The reason followers of Jesus can’t – and shouldn’t – take Jesus “too seriously” is because of a dreaded, 100% lethal disease that afflicts all of humankind. The Bible calls it “sin.” A spiritual disease, its symptoms are seen throughout society and around the world in so many ways. Terrorism, murder, corruption, greed, hatred, prejudice, jealousy, malice, and various forms of violence and abuse are some examples. Individually we might not have committed all of these wrongs, but sin is universal: “For all have sinned and fall short of the glory of God” (Romans 3:23).

To make matters even worse, there’s a consequence for sin that each of us face: “For the wages of sin is death, but the free gift of God is eternal life in Jesus Christ our Lord” (Romans 6:23). No exceptions or exclusions, according to the Scriptures.

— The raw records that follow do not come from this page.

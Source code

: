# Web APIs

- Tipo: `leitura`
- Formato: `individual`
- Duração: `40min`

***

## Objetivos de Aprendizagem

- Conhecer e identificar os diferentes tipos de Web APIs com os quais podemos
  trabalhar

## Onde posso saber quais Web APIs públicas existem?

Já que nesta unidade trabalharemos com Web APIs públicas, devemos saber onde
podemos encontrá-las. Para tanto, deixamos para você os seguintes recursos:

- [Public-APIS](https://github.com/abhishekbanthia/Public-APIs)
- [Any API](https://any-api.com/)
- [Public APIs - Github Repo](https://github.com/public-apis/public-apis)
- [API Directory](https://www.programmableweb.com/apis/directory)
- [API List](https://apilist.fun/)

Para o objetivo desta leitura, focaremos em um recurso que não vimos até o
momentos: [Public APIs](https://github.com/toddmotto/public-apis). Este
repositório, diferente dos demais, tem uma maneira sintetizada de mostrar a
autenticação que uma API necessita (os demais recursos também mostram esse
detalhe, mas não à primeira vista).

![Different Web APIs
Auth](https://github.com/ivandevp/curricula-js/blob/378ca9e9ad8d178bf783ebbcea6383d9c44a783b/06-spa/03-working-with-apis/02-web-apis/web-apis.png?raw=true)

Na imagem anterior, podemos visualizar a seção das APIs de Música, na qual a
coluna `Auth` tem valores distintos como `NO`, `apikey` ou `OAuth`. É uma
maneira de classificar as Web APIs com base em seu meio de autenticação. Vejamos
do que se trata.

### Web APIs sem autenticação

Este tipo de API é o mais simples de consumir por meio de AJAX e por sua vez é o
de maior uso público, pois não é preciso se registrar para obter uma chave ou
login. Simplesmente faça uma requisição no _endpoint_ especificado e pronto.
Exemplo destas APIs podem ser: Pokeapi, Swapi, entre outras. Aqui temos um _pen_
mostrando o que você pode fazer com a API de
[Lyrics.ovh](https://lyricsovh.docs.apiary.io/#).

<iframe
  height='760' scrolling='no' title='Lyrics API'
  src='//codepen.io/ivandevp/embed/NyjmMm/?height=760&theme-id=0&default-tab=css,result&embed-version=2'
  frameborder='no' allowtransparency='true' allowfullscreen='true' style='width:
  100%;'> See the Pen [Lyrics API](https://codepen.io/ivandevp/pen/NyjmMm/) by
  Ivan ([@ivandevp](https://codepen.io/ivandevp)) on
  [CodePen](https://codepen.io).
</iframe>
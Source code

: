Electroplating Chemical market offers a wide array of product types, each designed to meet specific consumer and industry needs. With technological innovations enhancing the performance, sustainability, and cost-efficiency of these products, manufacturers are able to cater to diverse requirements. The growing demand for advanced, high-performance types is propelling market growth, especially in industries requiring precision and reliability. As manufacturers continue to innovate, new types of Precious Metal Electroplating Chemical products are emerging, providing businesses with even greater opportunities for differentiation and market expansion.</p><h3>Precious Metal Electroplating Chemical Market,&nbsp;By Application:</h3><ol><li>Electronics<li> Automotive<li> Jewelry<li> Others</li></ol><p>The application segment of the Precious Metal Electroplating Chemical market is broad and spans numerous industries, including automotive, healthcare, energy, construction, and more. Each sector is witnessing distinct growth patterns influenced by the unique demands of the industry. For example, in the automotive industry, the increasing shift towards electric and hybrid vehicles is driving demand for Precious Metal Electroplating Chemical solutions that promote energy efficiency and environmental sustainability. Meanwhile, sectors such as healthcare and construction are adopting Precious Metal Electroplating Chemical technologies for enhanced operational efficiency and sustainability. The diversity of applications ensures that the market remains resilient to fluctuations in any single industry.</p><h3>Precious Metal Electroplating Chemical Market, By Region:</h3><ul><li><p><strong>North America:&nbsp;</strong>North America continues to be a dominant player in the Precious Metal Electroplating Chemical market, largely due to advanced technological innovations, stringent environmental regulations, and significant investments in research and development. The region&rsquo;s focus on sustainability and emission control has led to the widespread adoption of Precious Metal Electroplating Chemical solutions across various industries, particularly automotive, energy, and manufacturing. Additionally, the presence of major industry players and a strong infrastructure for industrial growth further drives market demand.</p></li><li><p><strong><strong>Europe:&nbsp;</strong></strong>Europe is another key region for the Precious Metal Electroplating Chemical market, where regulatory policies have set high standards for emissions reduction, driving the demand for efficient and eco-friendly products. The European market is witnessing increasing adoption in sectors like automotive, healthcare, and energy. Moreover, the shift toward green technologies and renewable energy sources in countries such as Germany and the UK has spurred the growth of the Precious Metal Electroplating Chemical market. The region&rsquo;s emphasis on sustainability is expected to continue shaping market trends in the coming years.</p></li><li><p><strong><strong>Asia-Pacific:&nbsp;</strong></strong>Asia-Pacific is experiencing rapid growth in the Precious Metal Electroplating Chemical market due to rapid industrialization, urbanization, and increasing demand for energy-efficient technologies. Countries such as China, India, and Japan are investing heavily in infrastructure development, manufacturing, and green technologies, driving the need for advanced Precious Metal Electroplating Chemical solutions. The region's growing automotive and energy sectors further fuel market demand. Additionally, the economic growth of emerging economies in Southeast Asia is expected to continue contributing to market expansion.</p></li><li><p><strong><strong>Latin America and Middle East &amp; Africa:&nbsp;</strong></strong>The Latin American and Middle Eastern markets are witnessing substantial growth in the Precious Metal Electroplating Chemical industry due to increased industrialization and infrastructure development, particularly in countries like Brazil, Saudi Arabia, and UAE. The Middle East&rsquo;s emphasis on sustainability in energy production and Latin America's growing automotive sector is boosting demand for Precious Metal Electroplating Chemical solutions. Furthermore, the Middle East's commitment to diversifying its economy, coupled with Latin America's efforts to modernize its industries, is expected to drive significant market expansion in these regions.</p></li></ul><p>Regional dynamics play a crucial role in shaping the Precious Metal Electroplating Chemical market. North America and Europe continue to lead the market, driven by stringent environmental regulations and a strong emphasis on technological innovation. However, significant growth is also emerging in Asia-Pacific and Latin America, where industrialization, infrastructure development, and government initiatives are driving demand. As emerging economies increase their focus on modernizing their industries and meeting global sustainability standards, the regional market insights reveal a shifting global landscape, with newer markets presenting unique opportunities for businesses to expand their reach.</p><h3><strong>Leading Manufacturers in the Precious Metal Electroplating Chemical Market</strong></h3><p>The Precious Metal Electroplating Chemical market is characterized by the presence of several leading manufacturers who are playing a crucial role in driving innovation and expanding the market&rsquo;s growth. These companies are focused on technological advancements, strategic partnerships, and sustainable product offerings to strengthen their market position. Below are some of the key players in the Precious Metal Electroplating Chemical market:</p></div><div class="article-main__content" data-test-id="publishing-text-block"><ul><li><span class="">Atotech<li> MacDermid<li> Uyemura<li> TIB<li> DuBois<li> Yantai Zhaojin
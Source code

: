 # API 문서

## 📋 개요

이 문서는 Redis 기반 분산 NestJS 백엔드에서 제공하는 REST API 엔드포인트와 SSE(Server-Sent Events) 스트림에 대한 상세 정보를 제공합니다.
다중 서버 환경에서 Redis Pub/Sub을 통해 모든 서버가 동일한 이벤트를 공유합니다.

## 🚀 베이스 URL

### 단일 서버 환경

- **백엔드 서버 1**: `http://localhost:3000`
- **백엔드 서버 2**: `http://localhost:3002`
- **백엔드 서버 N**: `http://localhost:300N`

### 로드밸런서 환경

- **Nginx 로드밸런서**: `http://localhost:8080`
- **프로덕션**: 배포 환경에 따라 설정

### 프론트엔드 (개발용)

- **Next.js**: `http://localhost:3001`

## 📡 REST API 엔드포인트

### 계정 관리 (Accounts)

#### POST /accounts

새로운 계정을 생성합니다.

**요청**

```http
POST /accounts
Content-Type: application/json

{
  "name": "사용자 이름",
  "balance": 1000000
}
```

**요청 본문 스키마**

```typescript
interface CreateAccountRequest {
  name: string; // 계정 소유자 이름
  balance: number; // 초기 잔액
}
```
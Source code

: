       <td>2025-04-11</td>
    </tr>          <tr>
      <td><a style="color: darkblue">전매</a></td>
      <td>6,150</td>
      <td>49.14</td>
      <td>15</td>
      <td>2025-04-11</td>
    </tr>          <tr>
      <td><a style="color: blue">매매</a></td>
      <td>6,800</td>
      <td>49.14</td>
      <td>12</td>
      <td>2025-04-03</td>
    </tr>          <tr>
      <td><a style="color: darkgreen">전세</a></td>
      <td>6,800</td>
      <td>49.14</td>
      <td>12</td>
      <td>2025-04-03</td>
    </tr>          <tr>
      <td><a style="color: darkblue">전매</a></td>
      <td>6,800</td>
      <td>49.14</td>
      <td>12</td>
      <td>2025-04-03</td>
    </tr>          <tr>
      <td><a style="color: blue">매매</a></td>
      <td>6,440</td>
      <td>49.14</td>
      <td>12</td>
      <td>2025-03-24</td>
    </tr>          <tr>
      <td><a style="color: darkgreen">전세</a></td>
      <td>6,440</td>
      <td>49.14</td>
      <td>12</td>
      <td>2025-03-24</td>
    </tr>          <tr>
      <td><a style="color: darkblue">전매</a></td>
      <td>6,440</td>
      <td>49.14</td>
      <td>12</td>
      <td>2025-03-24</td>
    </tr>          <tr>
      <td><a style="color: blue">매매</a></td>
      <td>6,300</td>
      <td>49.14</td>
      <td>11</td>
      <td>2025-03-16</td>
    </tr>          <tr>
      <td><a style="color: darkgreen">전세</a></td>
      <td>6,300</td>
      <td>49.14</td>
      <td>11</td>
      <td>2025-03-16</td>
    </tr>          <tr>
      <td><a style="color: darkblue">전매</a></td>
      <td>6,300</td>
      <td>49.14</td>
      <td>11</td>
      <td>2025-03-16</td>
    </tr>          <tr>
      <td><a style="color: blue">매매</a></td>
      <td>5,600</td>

However, the Bible also teaches there is a cure for this all-inclusive spiritual malady, but only one. It’s Jesus Christ, who declared, “I am the way, the truth, and the life. No one comes to the Father except through Me” (John 14:6). He said He was THE way, not one among a plethora of possibilities.

Until the 1950s, polio was a devastating, crippling disease. Then Dr. Jonas Salk developed a vaccine that saved countless millions from contracting it. It became – and remains – the one way to avoid polio. Wise people didn’t argue, “Well, I don’t want that way. I’ll wait for another option.”

As with Salk’s vaccine, the Bible teaches that in matters of forgiveness of sins, the opportunity to become “born again” into a new life spiritually, and to be assured of life after death, there is but one way. “Just as man is appointed to die once, and after that to face judgment, so also Christ was offered once to bear the sins of many; and He will appear a second time, not to bear sin, but to bring salvation to those who eagerly await Him…” (Hebrews 9:27-28).

Much more could be said, but one other truth underscores why we shouldn’t worry about taking Jesus more seriously than warranted. The Bible states one day everyone will finally know for certain who He is when, “at the name of Jesus every knee should bow, in heaven and on earth, and under the earth, and every tongue confess that Jesus Christ is Lord, to the glory of God the Father” (Philippians 2:10-11). As I understand it, some with bow with overwhelming gratitude, adoration, awe and humility. Sadly, others will also bow – but in terror, suddenly realizing the dreadful, eternal consequences of having refused the only cure for their sins.

That’s why those of us who have found the cure, Jesus, have the responsibility and obligation to share it, letting others know it’s available. We can’t take disease, physical or spiritual, "too seriously."